Herb, in a word, no.

YMedad said...

I found this comment at the NYT:-

"Seth Israel
Dear Dr. Hirschhorn,
I recently attended your talk at Limud in Jerusalem. At that time you presented a fascinating and i would emphasize complex and nuanced view of the settler movement. This editorial is far from that. More importantly, you make the unsubstantiated observation that the actions of these Jewish terrorists have not been condemned. As you well know many Rabbis in Israel condemnedthe action as well as many Rabbis from abroad. The President, Prime Minister and other official condemned the action, and you were here to hear those condemnations and to hear of the commitment to riding the society of such people. I dare say tat since you were in Israel, you have very little information about what was written in US papers following the incident.

This smacks of a publicity grab to sell your book.

However, I hope you read carefully the firestorm of comments you unleashed. I have. If this does not make you cringe, your politics and your concern for Jewish welfare is suspect. You have people talking of apartheid of the State never being created, of Jewish attempts top exterminate another people. I wondeer how comfortable you are with the support you have corralled.

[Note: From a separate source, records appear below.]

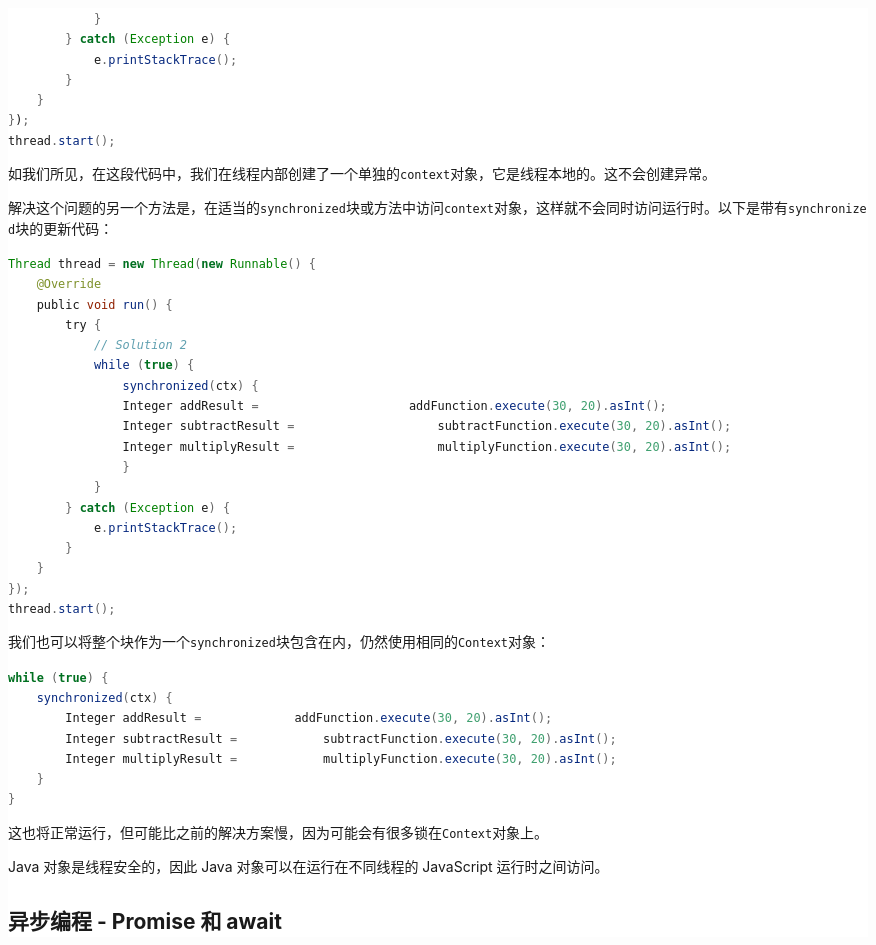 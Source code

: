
 ```java
            }
        } catch (Exception e) {
            e.printStackTrace();
        }
    }
});
thread.start();
```

如我们所见，在这段代码中，我们在线程内部创建了一个单独的`context`对象，它是线程本地的。这不会创建异常。

解决这个问题的另一个方法是，在适当的`synchronized`块或方法中访问`context`对象，这样就不会同时访问运行时。以下是带有`synchronized`块的更新代码：

```java
Thread thread = new Thread(new Runnable() {
    @Override
    public void run() {
        try {
            // Solution 2
            while (true) {
                synchronized(ctx) {
                Integer addResult =                     addFunction.execute(30, 20).asInt();
                Integer subtractResult =                    subtractFunction.execute(30, 20).asInt();
                Integer multiplyResult =                    multiplyFunction.execute(30, 20).asInt();
                }
            }
        } catch (Exception e) {
            e.printStackTrace();
        }
    }
});
thread.start();
```

我们也可以将整个块作为一个`synchronized`块包含在内，仍然使用相同的`Context`对象：

```java
while (true) {
    synchronized(ctx) {
        Integer addResult =             addFunction.execute(30, 20).asInt();
        Integer subtractResult =            subtractFunction.execute(30, 20).asInt();
        Integer multiplyResult =            multiplyFunction.execute(30, 20).asInt();
    }
}
```

这也将正常运行，但可能比之前的解决方案慢，因为可能会有很多锁在`Context`对象上。

Java 对象是线程安全的，因此 Java 对象可以在运行在不同线程的 JavaScript 运行时之间访问。

## 异步编程 - Promise 和 await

Moreover, you stated that you would not let your politics enter into your objective study of the settler phenomenon. Given your current rant, my initial interest in your book has waned (I commented positively to you at the talk). You probably do not care because you decided to pull in others.

Anonymous said...

Received:

"she actually based some her research on iVoteIsrael's data...her conclusions (from what I have seen so far) are completely off.

She claims to have gotten that there are 170,000 Americans in Israel from Haaretz. Haaretz got that number from iVoteIsrael in 2012 which determined that there were 160,000. Before 2012, nobody had gone on the record with a concrete number of Americans, and at the end of the campaign, just about everyone was tracked down, the # that came up was 160K, which was widely accepted in all Israeli media as well as intl. So Haaretz just estimated another 10K between 4 yrs of NBN olim, births, etc.

The only problem is that the 160K is 18 years or older (Americans who can vote), the actual number of Americans (in 2012) is 250K.

On top of that she claimed that there were 60K in YESHA which is not even close - 20K is a generous estimation."